→ Task statement
The expected answer is every line of the material that contains the word "district".

→ Material for the task
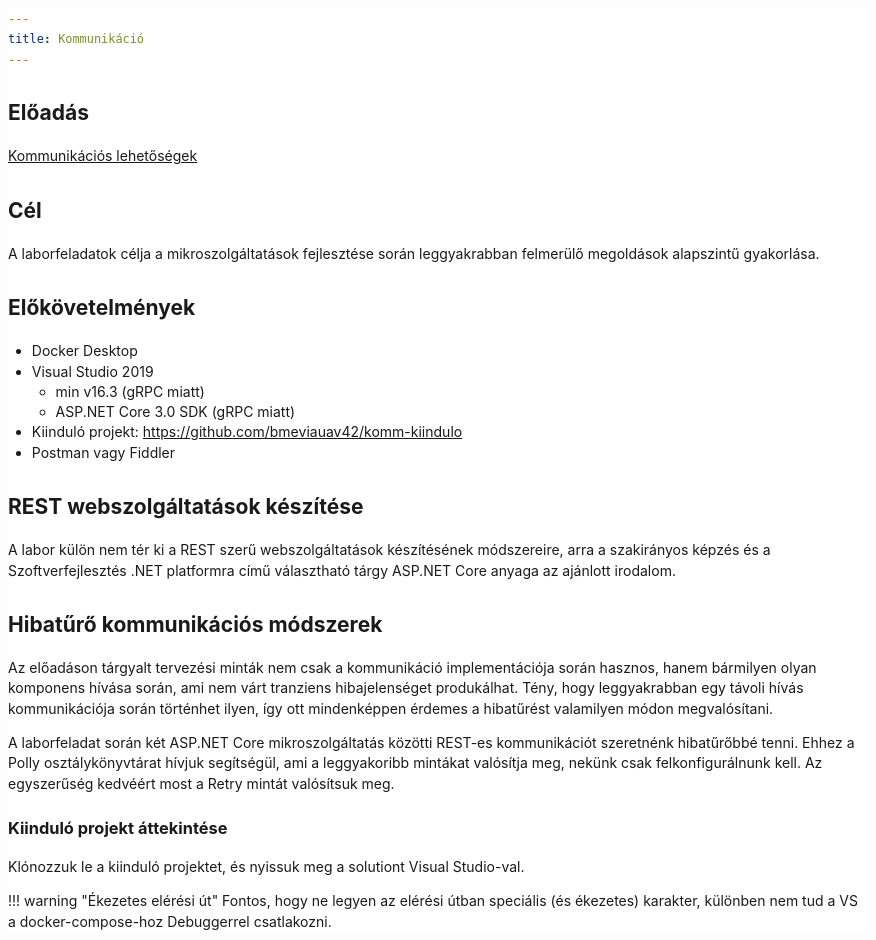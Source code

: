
 ```yaml
---
title: Kommunikáció
---
```


## Előadás

[Kommunikációs lehetőségek](https://www.aut.bme.hu/Upload/Course/VIAUAV42/hallgatoi_jegyzetek/Kommunik%c3%a1ci%c3%b3s%20lehet%c5%91s%c3%a9gek.pdf)

## Cél

A laborfeladatok célja a mikroszolgáltatások fejlesztése során leggyakrabban felmerülő megoldások alapszintű gyakorlása.

## Előkövetelmények

* Docker Desktop
* Visual Studio 2019
    * min v16.3 (gRPC miatt)
    * ASP.NET Core 3.0 SDK (gRPC miatt)
* Kiinduló projekt: <https://github.com/bmeviauav42/komm-kiindulo>
* Postman vagy Fiddler

## REST webszolgáltatások készítése

A labor külön nem tér ki a REST szerű webszolgáltatások készítésének módszereire, arra a szakirányos képzés és a Szoftverfejlesztés .NET platformra című választható tárgy ASP.NET Core anyaga az ajánlott irodalom.

## Hibatűrő kommunikációs módszerek

Az előadáson tárgyalt tervezési minták nem csak a kommunikáció implementációja során hasznos, hanem bármilyen olyan komponens hívása során, ami nem várt tranziens hibajelenséget produkálhat. Tény, hogy leggyakrabban egy távoli hívás kommunikációja során történhet ilyen, így ott mindenképpen érdemes a hibatűrést valamilyen módon megvalósítani.

A laborfeladat során két ASP.NET Core mikroszolgáltatás közötti REST-es kommunikációt szeretnénk hibatűrőbbé tenni. Ehhez a Polly osztálykönyvtárat hívjuk segítségül, ami a leggyakoribb mintákat valósítja meg, nekünk csak felkonfigurálnunk kell. Az egyszerűség kedvéért most a Retry mintát valósítsuk meg.

### Kiinduló projekt áttekintése

Klónozzuk le a kiinduló projektet, és nyissuk meg a solutiont Visual Studio-val.

!!! warning "Ékezetes elérési út"
    Fontos, hogy ne legyen az elérési útban speciális (és ékezetes) karakter, különben nem tud a VS a docker-compose-hoz Debuggerrel csatlakozni.
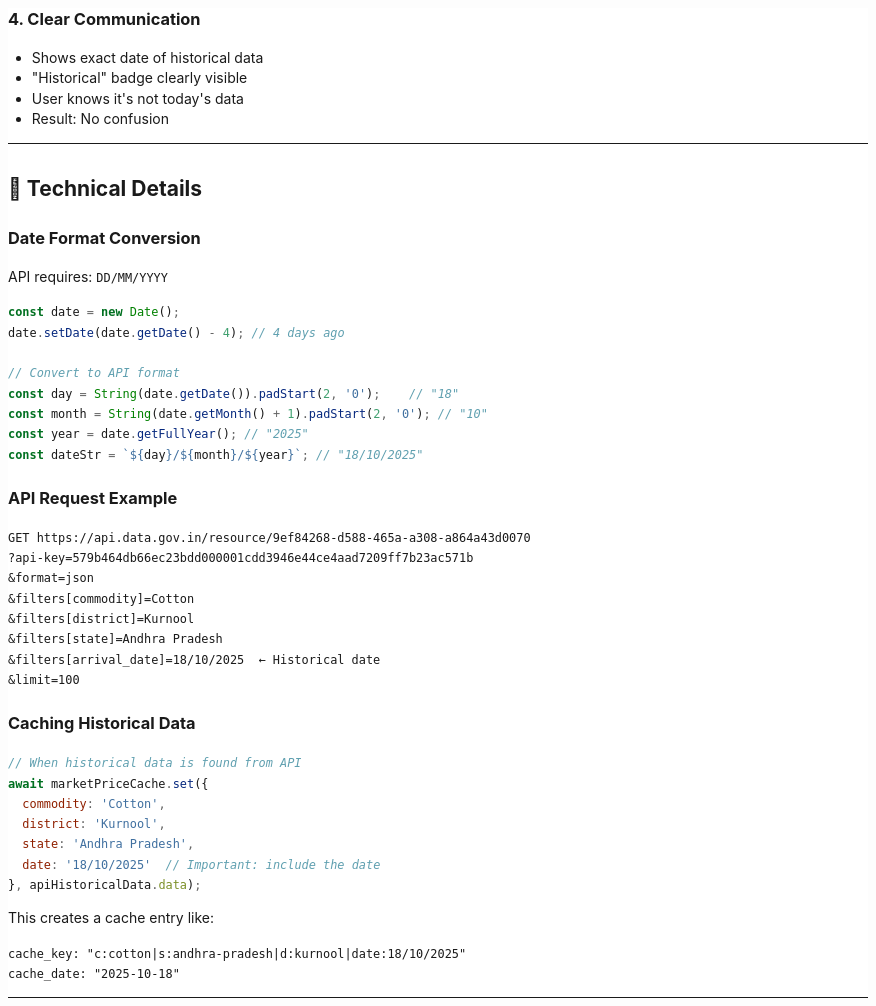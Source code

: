 ### 4. **Clear Communication**
- Shows exact date of historical data
- "Historical" badge clearly visible
- User knows it's not today's data
- Result: No confusion

---

## 🔧 Technical Details

### Date Format Conversion

API requires: `DD/MM/YYYY`

```javascript
const date = new Date();
date.setDate(date.getDate() - 4); // 4 days ago

// Convert to API format
const day = String(date.getDate()).padStart(2, '0');    // "18"
const month = String(date.getMonth() + 1).padStart(2, '0'); // "10"
const year = date.getFullYear(); // "2025"
const dateStr = `${day}/${month}/${year}`; // "18/10/2025"
```

### API Request Example

```http
GET https://api.data.gov.in/resource/9ef84268-d588-465a-a308-a864a43d0070
?api-key=579b464db66ec23bdd000001cdd3946e44ce4aad7209ff7b23ac571b
&format=json
&filters[commodity]=Cotton
&filters[district]=Kurnool
&filters[state]=Andhra Pradesh
&filters[arrival_date]=18/10/2025  ← Historical date
&limit=100
```

### Caching Historical Data

```javascript
// When historical data is found from API
await marketPriceCache.set({
  commodity: 'Cotton',
  district: 'Kurnool',
  state: 'Andhra Pradesh',
  date: '18/10/2025'  // Important: include the date
}, apiHistoricalData.data);
```

This creates a cache entry like:
```
cache_key: "c:cotton|s:andhra-pradesh|d:kurnool|date:18/10/2025"
cache_date: "2025-10-18"
```

---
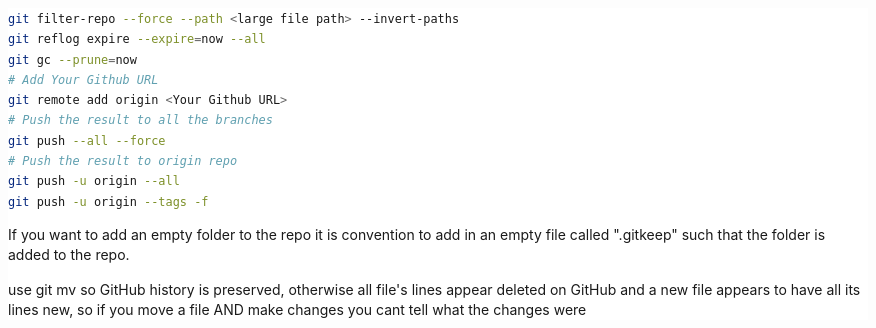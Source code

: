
 ```bash
git filter-repo --force --path <large file path> --invert-paths
git reflog expire --expire=now --all
git gc --prune=now
# Add Your Github URL
git remote add origin <Your Github URL>
# Push the result to all the branches
git push --all --force
# Push the result to origin repo
git push -u origin --all
git push -u origin --tags -f

```


If you want to add an empty folder to the repo it is convention to add in an empty file called ".gitkeep" such that the folder is added to the repo.

use git mv so GitHub history is preserved, otherwise all file's lines appear deleted on GitHub and a new file appears to have all its lines new, so if you move a file AND make changes you cant tell what the changes were
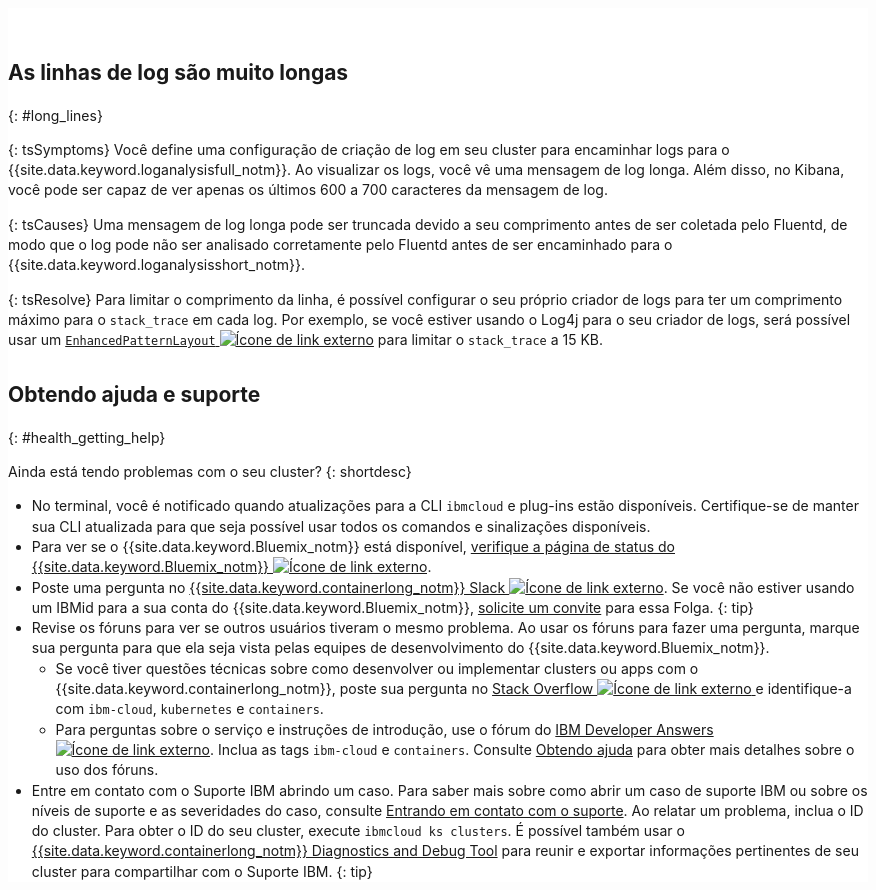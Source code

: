 <br />


## As linhas de log são muito longas
{: #long_lines}

{: tsSymptoms}
Você define uma configuração de criação de log em seu cluster para encaminhar logs para o {{site.data.keyword.loganalysisfull_notm}}. Ao visualizar os logs, você vê uma mensagem de log longa. Além disso, no Kibana, você pode ser capaz de ver apenas os últimos 600 a 700 caracteres da mensagem de log.

{: tsCauses}
Uma mensagem de log longa pode ser truncada devido a seu comprimento antes de ser coletada pelo Fluentd, de modo que o log pode não ser analisado corretamente pelo Fluentd antes de ser encaminhado para o {{site.data.keyword.loganalysisshort_notm}}.

{: tsResolve}
Para limitar o comprimento da linha, é possível configurar o seu próprio criador de logs para ter um comprimento máximo para o `stack_trace` em cada log. Por exemplo, se você estiver usando o Log4j para o seu criador de logs, será possível usar um [`EnhancedPatternLayout` ![Ícone de link externo](../icons/launch-glyph.svg "Ícone de link externo")](http://logging.apache.org/log4j/1.2/apidocs/org/apache/log4j/EnhancedPatternLayout.html) para limitar o `stack_trace` a 15 KB.

## Obtendo ajuda e suporte
{: #health_getting_help}

Ainda está tendo problemas com o seu cluster?
{: shortdesc}

-  No terminal, você é notificado quando atualizações para a CLI `ibmcloud` e plug-ins estão disponíveis. Certifique-se de manter sua CLI atualizada para que seja possível usar todos os comandos e sinalizações disponíveis.
-   Para ver se o {{site.data.keyword.Bluemix_notm}} está disponível, [verifique a página de status do {{site.data.keyword.Bluemix_notm}} ![Ícone de link externo](../icons/launch-glyph.svg "Ícone de link externo")](https://cloud.ibm.com/status?selected=status).
-   Poste uma pergunta no [{{site.data.keyword.containerlong_notm}} Slack ![Ícone de link externo](../icons/launch-glyph.svg "Ícone de link externo")](https://ibm-container-service.slack.com).
    Se você não estiver usando um IBMid para a sua conta do {{site.data.keyword.Bluemix_notm}}, [solicite um convite](https://bxcs-slack-invite.mybluemix.net/) para essa Folga.
    {: tip}
-   Revise os fóruns para ver se outros usuários tiveram o mesmo problema. Ao usar os fóruns para fazer uma pergunta, marque sua pergunta para que ela seja vista pelas equipes de desenvolvimento do {{site.data.keyword.Bluemix_notm}}.
    -   Se você tiver questões técnicas sobre como desenvolver ou implementar clusters ou apps com o {{site.data.keyword.containerlong_notm}}, poste sua pergunta no [Stack Overflow ![Ícone de link externo](../icons/launch-glyph.svg "Ícone de link externo") ](https://stackoverflow.com/questions/tagged/ibm-cloud+containers) e identifique-a com `ibm-cloud`, `kubernetes` e `containers`.
    -   Para perguntas sobre o serviço e instruções de introdução, use o fórum do [IBM Developer Answers ![Ícone de link externo](../icons/launch-glyph.svg "Ícone de link externo")](https://developer.ibm.com/answers/topics/containers/?smartspace=bluemix). Inclua as tags `ibm-cloud` e `containers`.
    Consulte
[Obtendo
ajuda](/docs/get-support?topic=get-support-getting-customer-support#using-avatar) para obter mais detalhes sobre o uso dos fóruns.
-   Entre em contato com o Suporte IBM abrindo um caso. Para saber mais sobre como abrir um caso de suporte IBM ou sobre os níveis de suporte e as severidades do caso, consulte [Entrando em contato com o suporte](/docs/get-support?topic=get-support-getting-customer-support).
Ao relatar um problema, inclua o ID do cluster. Para obter o ID do seu cluster, execute `ibmcloud ks clusters`. É possível também usar o [{{site.data.keyword.containerlong_notm}} Diagnostics and Debug Tool](/docs/containers?topic=containers-cs_troubleshoot#debug_utility) para reunir e exportar informações pertinentes de seu cluster para compartilhar com o Suporte IBM.
{: tip}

→ Reply
&filters[district]=Kurnool
  district: 'Kurnool',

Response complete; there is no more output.